-- Exercise details --
Could you return every line of the material that contains the word "options"?

════════════════════

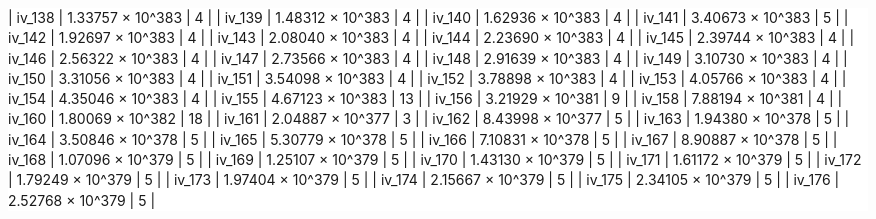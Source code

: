| iv_138 | 1.33757 × 10^383 | 4 |
| iv_139 | 1.48312 × 10^383 | 4 |
| iv_140 | 1.62936 × 10^383 | 4 |
| iv_141 | 3.40673 × 10^383 | 5 |
| iv_142 | 1.92697 × 10^383 | 4 |
| iv_143 | 2.08040 × 10^383 | 4 |
| iv_144 | 2.23690 × 10^383 | 4 |
| iv_145 | 2.39744 × 10^383 | 4 |
| iv_146 | 2.56322 × 10^383 | 4 |
| iv_147 | 2.73566 × 10^383 | 4 |
| iv_148 | 2.91639 × 10^383 | 4 |
| iv_149 | 3.10730 × 10^383 | 4 |
| iv_150 | 3.31056 × 10^383 | 4 |
| iv_151 | 3.54098 × 10^383 | 4 |
| iv_152 | 3.78898 × 10^383 | 4 |
| iv_153 | 4.05766 × 10^383 | 4 |
| iv_154 | 4.35046 × 10^383 | 4 |
| iv_155 | 4.67123 × 10^383 | 13 |
| iv_156 | 3.21929 × 10^381 | 9 |
| iv_158 | 7.88194 × 10^381 | 4 |
| iv_160 | 1.80069 × 10^382 | 18 |
| iv_161 | 2.04887 × 10^377 | 3 |
| iv_162 | 8.43998 × 10^377 | 5 |
| iv_163 | 1.94380 × 10^378 | 5 |
| iv_164 | 3.50846 × 10^378 | 5 |
| iv_165 | 5.30779 × 10^378 | 5 |
| iv_166 | 7.10831 × 10^378 | 5 |
| iv_167 | 8.90887 × 10^378 | 5 |
| iv_168 | 1.07096 × 10^379 | 5 |
| iv_169 | 1.25107 × 10^379 | 5 |
| iv_170 | 1.43130 × 10^379 | 5 |
| iv_171 | 1.61172 × 10^379 | 5 |
| iv_172 | 1.79249 × 10^379 | 5 |
| iv_173 | 1.97404 × 10^379 | 5 |
| iv_174 | 2.15667 × 10^379 | 5 |
| iv_175 | 2.34105 × 10^379 | 5 |
| iv_176 | 2.52768 × 10^379 | 5 |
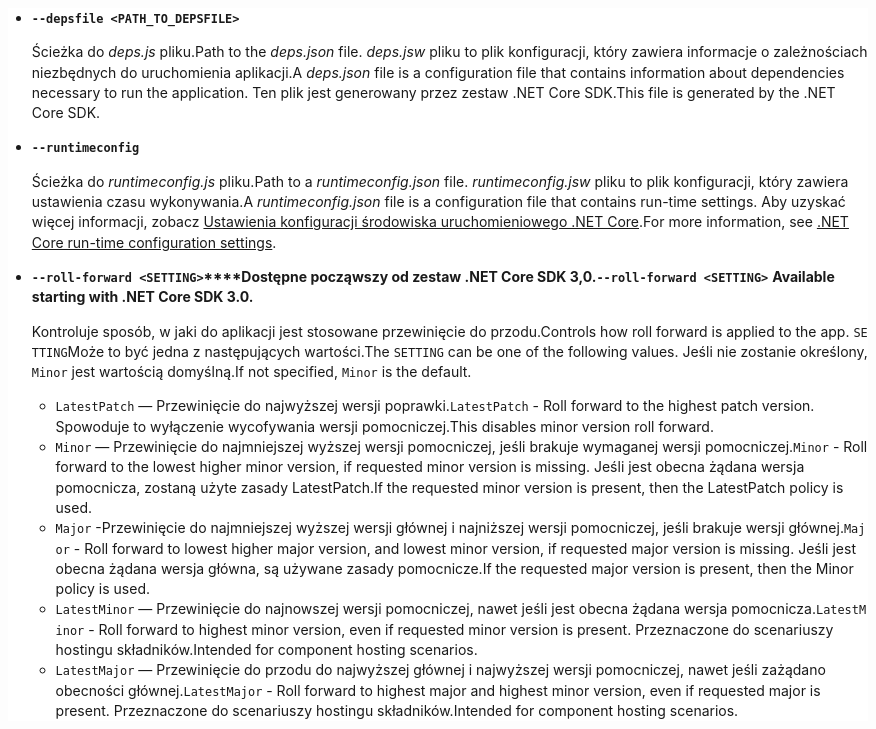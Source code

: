 - **`--depsfile <PATH_TO_DEPSFILE>`**

  <span data-ttu-id="32c1b-154">Ścieżka do *deps.js* pliku.</span><span class="sxs-lookup"><span data-stu-id="32c1b-154">Path to the *deps.json* file.</span></span> <span data-ttu-id="32c1b-155">*deps.jsw* pliku to plik konfiguracji, który zawiera informacje o zależnościach niezbędnych do uruchomienia aplikacji.</span><span class="sxs-lookup"><span data-stu-id="32c1b-155">A *deps.json* file is a configuration file that contains information about dependencies necessary to run the application.</span></span> <span data-ttu-id="32c1b-156">Ten plik jest generowany przez zestaw .NET Core SDK.</span><span class="sxs-lookup"><span data-stu-id="32c1b-156">This file is generated by the .NET Core SDK.</span></span>

- **`--runtimeconfig`**

  <span data-ttu-id="32c1b-157">Ścieżka do *runtimeconfig.js* pliku.</span><span class="sxs-lookup"><span data-stu-id="32c1b-157">Path to a *runtimeconfig.json* file.</span></span> <span data-ttu-id="32c1b-158">*runtimeconfig.jsw* pliku to plik konfiguracji, który zawiera ustawienia czasu wykonywania.</span><span class="sxs-lookup"><span data-stu-id="32c1b-158">A *runtimeconfig.json* file is a configuration file that contains run-time settings.</span></span> <span data-ttu-id="32c1b-159">Aby uzyskać więcej informacji, zobacz [Ustawienia konfiguracji środowiska uruchomieniowego .NET Core](../run-time-config/index.md#runtimeconfigjson).</span><span class="sxs-lookup"><span data-stu-id="32c1b-159">For more information, see [.NET Core run-time configuration settings](../run-time-config/index.md#runtimeconfigjson).</span></span>

- <span data-ttu-id="32c1b-160">**`--roll-forward <SETTING>`\*\*\*\*Dostępne począwszy od zestaw .NET Core SDK 3,0.**</span><span class="sxs-lookup"><span data-stu-id="32c1b-160">**`--roll-forward <SETTING>`** **Available starting with .NET Core SDK 3.0.**</span></span>

  <span data-ttu-id="32c1b-161">Kontroluje sposób, w jaki do aplikacji jest stosowane przewinięcie do przodu.</span><span class="sxs-lookup"><span data-stu-id="32c1b-161">Controls how roll forward is applied to the app.</span></span> <span data-ttu-id="32c1b-162">`SETTING`Może to być jedna z następujących wartości.</span><span class="sxs-lookup"><span data-stu-id="32c1b-162">The `SETTING` can be one of the following values.</span></span> <span data-ttu-id="32c1b-163">Jeśli nie zostanie określony, `Minor` jest wartością domyślną.</span><span class="sxs-lookup"><span data-stu-id="32c1b-163">If not specified, `Minor` is the default.</span></span>

  - <span data-ttu-id="32c1b-164">`LatestPatch` — Przewinięcie do najwyższej wersji poprawki.</span><span class="sxs-lookup"><span data-stu-id="32c1b-164">`LatestPatch` - Roll forward to the highest patch version.</span></span> <span data-ttu-id="32c1b-165">Spowoduje to wyłączenie wycofywania wersji pomocniczej.</span><span class="sxs-lookup"><span data-stu-id="32c1b-165">This disables minor version roll forward.</span></span>
  - <span data-ttu-id="32c1b-166">`Minor` — Przewinięcie do najmniejszej wyższej wersji pomocniczej, jeśli brakuje wymaganej wersji pomocniczej.</span><span class="sxs-lookup"><span data-stu-id="32c1b-166">`Minor` - Roll forward to the lowest higher minor version, if requested minor version is missing.</span></span> <span data-ttu-id="32c1b-167">Jeśli jest obecna żądana wersja pomocnicza, zostaną użyte zasady LatestPatch.</span><span class="sxs-lookup"><span data-stu-id="32c1b-167">If the requested minor version is present, then the LatestPatch policy is used.</span></span>
  - <span data-ttu-id="32c1b-168">`Major` -Przewinięcie do najmniejszej wyższej wersji głównej i najniższej wersji pomocniczej, jeśli brakuje wersji głównej.</span><span class="sxs-lookup"><span data-stu-id="32c1b-168">`Major` - Roll forward to lowest higher major version, and lowest minor version, if requested major version is missing.</span></span> <span data-ttu-id="32c1b-169">Jeśli jest obecna żądana wersja główna, są używane zasady pomocnicze.</span><span class="sxs-lookup"><span data-stu-id="32c1b-169">If the requested major version is present, then the Minor policy is used.</span></span>
  - <span data-ttu-id="32c1b-170">`LatestMinor` — Przewinięcie do najnowszej wersji pomocniczej, nawet jeśli jest obecna żądana wersja pomocnicza.</span><span class="sxs-lookup"><span data-stu-id="32c1b-170">`LatestMinor` - Roll forward to highest minor version, even if requested minor version is present.</span></span> <span data-ttu-id="32c1b-171">Przeznaczone do scenariuszy hostingu składników.</span><span class="sxs-lookup"><span data-stu-id="32c1b-171">Intended for component hosting scenarios.</span></span>
  - <span data-ttu-id="32c1b-172">`LatestMajor` — Przewinięcie do przodu do najwyższej głównej i najwyższej wersji pomocniczej, nawet jeśli zażądano obecności głównej.</span><span class="sxs-lookup"><span data-stu-id="32c1b-172">`LatestMajor` - Roll forward to highest major and highest minor version, even if requested major is present.</span></span> <span data-ttu-id="32c1b-173">Przeznaczone do scenariuszy hostingu składników.</span><span class="sxs-lookup"><span data-stu-id="32c1b-173">Intended for component hosting scenarios.</span></span>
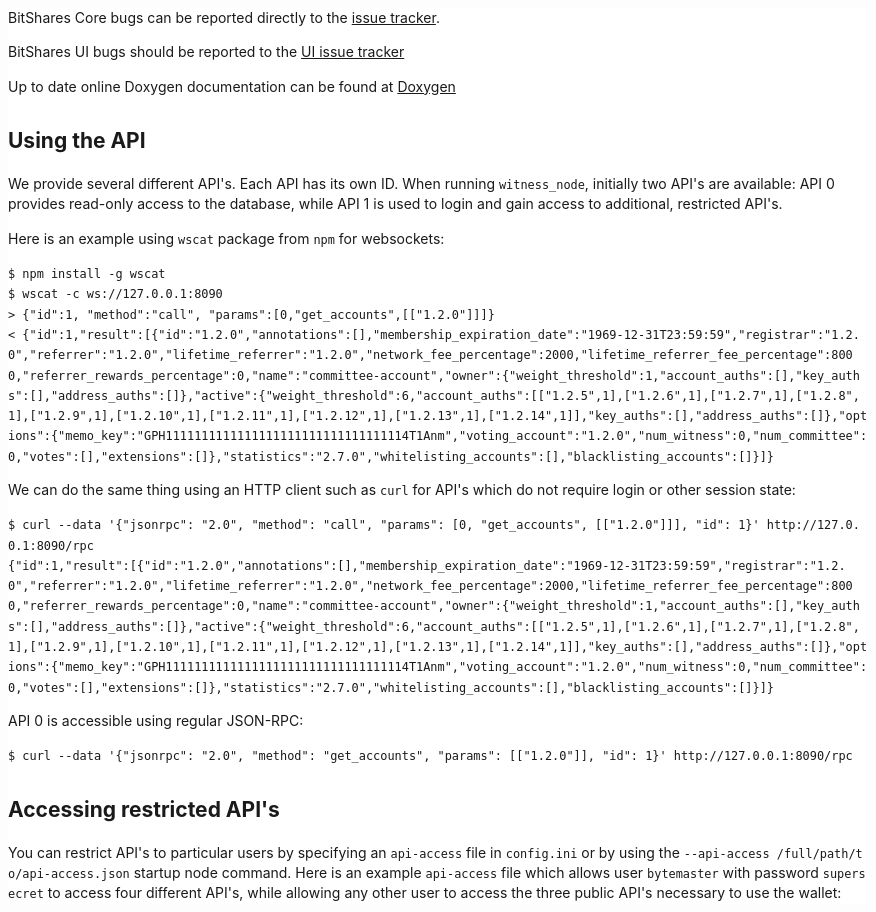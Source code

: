 BitShares Core bugs can be reported directly to the [issue tracker](https://github.com/bitshares/bitshares-core/issues).

BitShares UI bugs should be reported to the [UI issue tracker](https://github.com/bitshares/bitshares-ui/issues)

Up to date online Doxygen documentation can be found at [Doxygen](https://bitshares.org/doxygen/hierarchy.html)

Using the API
-------------

We provide several different API's.  Each API has its own ID.
When running `witness_node`, initially two API's are available:
API 0 provides read-only access to the database, while API 1 is
used to login and gain access to additional, restricted API's.

Here is an example using `wscat` package from `npm` for websockets:

    $ npm install -g wscat
    $ wscat -c ws://127.0.0.1:8090
    > {"id":1, "method":"call", "params":[0,"get_accounts",[["1.2.0"]]]}
    < {"id":1,"result":[{"id":"1.2.0","annotations":[],"membership_expiration_date":"1969-12-31T23:59:59","registrar":"1.2.0","referrer":"1.2.0","lifetime_referrer":"1.2.0","network_fee_percentage":2000,"lifetime_referrer_fee_percentage":8000,"referrer_rewards_percentage":0,"name":"committee-account","owner":{"weight_threshold":1,"account_auths":[],"key_auths":[],"address_auths":[]},"active":{"weight_threshold":6,"account_auths":[["1.2.5",1],["1.2.6",1],["1.2.7",1],["1.2.8",1],["1.2.9",1],["1.2.10",1],["1.2.11",1],["1.2.12",1],["1.2.13",1],["1.2.14",1]],"key_auths":[],"address_auths":[]},"options":{"memo_key":"GPH1111111111111111111111111111111114T1Anm","voting_account":"1.2.0","num_witness":0,"num_committee":0,"votes":[],"extensions":[]},"statistics":"2.7.0","whitelisting_accounts":[],"blacklisting_accounts":[]}]}

We can do the same thing using an HTTP client such as `curl` for API's which do not require login or other session state:

    $ curl --data '{"jsonrpc": "2.0", "method": "call", "params": [0, "get_accounts", [["1.2.0"]]], "id": 1}' http://127.0.0.1:8090/rpc
    {"id":1,"result":[{"id":"1.2.0","annotations":[],"membership_expiration_date":"1969-12-31T23:59:59","registrar":"1.2.0","referrer":"1.2.0","lifetime_referrer":"1.2.0","network_fee_percentage":2000,"lifetime_referrer_fee_percentage":8000,"referrer_rewards_percentage":0,"name":"committee-account","owner":{"weight_threshold":1,"account_auths":[],"key_auths":[],"address_auths":[]},"active":{"weight_threshold":6,"account_auths":[["1.2.5",1],["1.2.6",1],["1.2.7",1],["1.2.8",1],["1.2.9",1],["1.2.10",1],["1.2.11",1],["1.2.12",1],["1.2.13",1],["1.2.14",1]],"key_auths":[],"address_auths":[]},"options":{"memo_key":"GPH1111111111111111111111111111111114T1Anm","voting_account":"1.2.0","num_witness":0,"num_committee":0,"votes":[],"extensions":[]},"statistics":"2.7.0","whitelisting_accounts":[],"blacklisting_accounts":[]}]}

API 0 is accessible using regular JSON-RPC:

    $ curl --data '{"jsonrpc": "2.0", "method": "get_accounts", "params": [["1.2.0"]], "id": 1}' http://127.0.0.1:8090/rpc

Accessing restricted API's
--------------------------

You can restrict API's to particular users by specifying an `api-access` file in `config.ini` or by using the `--api-access /full/path/to/api-access.json` startup node command.  Here is an example `api-access` file which allows
user `bytemaster` with password `supersecret` to access four different API's, while allowing any other user to access the three public API's
necessary to use the wallet:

════════════════════

-- Written answer --
    < {"id":1,"result":[{"id":"1.2.0","annotations":[],"membership_expiration_date":"1969-12-31T23:59:59","registrar":"1.2.0","referrer":"1.2.0","lifetime_referrer":"1.2.0","network_fee_percentage":2000,"lifetime_referrer_fee_percentage":8000,"referrer_rewards_percentage":0,"name":"committee-account","owner":{"weight_threshold":1,"account_auths":[],"key_auths":[],"address_auths":[]},"active":{"weight_threshold":6,"account_auths":[["1.2.5",1],["1.2.6",1],["1.2.7",1],["1.2.8",1],["1.2.9",1],["1.2.10",1],["1.2.11",1],["1.2.12",1],["1.2.13",1],["1.2.14",1]],"key_auths":[],"address_auths":[]},"options":{"memo_key":"GPH1111111111111111111111111111111114T1Anm","voting_account":"1.2.0","num_witness":0,"num_committee":0,"votes":[],"extensions":[]},"statistics":"2.7.0","whitelisting_accounts":[],"blacklisting_accounts":[]}]}
    {"id":1,"result":[{"id":"1.2.0","annotations":[],"membership_expiration_date":"1969-12-31T23:59:59","registrar":"1.2.0","referrer":"1.2.0","lifetime_referrer":"1.2.0","network_fee_percentage":2000,"lifetime_referrer_fee_percentage":8000,"referrer_rewards_percentage":0,"name":"committee-account","owner":{"weight_threshold":1,"account_auths":[],"key_auths":[],"address_auths":[]},"active":{"weight_threshold":6,"account_auths":[["1.2.5",1],["1.2.6",1],["1.2.7",1],["1.2.8",1],["1.2.9",1],["1.2.10",1],["1.2.11",1],["1.2.12",1],["1.2.13",1],["1.2.14",1]],"key_auths":[],"address_auths":[]},"options":{"memo_key":"GPH1111111111111111111111111111111114T1Anm","voting_account":"1.2.0","num_witness":0,"num_committee":0,"votes":[],"extensions":[]},"statistics":"2.7.0","whitelisting_accounts":[],"blacklisting_accounts":[]}]}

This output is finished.